Lula compara abrigos no RS com uma “espécie de paraíso”

Política Nacional

Em uma recente fala que gerou debates, o presidente Luiz Inácio Lula da Silva caracterizou os centros de acolhimento no Rio Grande do Sul como um refúgio para aqueles desabrigados pelas inundações. Na quarta-feira, durante sua visita ao estado, ele expressou sua preocupação com as famílias afetadas.

“Começo a pensar nessas pessoas. Mulheres com filhos, mães solteiras com dois ou três filhos, que perderam suas pequenas casas. O que esperam? Quando as águas baixarem, para onde voltarão? O lugar onde moravam não existe mais, ou se existe, está quase inabitável. Assim, os abrigos acabam sendo, de certa forma, um refúgio,” disse o presidente.

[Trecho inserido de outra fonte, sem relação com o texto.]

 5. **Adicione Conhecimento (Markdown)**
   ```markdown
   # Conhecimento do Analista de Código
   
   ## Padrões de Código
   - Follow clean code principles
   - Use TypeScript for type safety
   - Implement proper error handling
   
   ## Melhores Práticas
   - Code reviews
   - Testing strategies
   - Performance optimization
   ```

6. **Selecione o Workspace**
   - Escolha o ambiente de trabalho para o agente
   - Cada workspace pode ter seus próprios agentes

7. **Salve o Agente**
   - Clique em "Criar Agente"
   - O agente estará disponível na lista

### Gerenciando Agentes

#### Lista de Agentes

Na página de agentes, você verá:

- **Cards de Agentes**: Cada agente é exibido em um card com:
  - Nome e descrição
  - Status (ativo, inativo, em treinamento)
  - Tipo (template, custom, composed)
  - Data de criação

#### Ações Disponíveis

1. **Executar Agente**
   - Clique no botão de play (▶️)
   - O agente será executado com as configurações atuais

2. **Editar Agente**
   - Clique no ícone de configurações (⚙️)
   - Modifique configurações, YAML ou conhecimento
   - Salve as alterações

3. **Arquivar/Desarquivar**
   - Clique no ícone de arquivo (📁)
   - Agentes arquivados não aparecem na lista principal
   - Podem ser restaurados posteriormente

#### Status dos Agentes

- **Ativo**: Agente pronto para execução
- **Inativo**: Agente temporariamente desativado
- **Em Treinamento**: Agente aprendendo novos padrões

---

Ele também comentou sobre a assistência disponível nos abrigos: “Sem ter para onde ir, pelo menos estou seguro aqui, recebendo comida, água, cuidados médicos e apoio social. Mas o que acontecerá depois? Quando o prefeito disser que as águas baixaram e a cidade está limpa, para onde as pessoas voltarão? Alguns terão um lar para retornar, outros se perguntarão: ‘Que lar?’”

Além disso, o presidente expressou surpresa com a diversidade étnica no estado: “Disse à Janja no domingo que é impressionante a quantidade de pessoas negras no Rio Grande do Sul. Vi muitas pessoas no Fantástico e pensei: ‘Isso não pode ser verdade.’”

Durante sua estadia em São Leopoldo, o presidente prometeu que todos os que perderam suas casas terão um novo lar. Ele esteve na região acompanhado de dez ministros, do presidente do Supremo Tribunal Federal, Roberto Barroso, e da primeira-dama, Janja.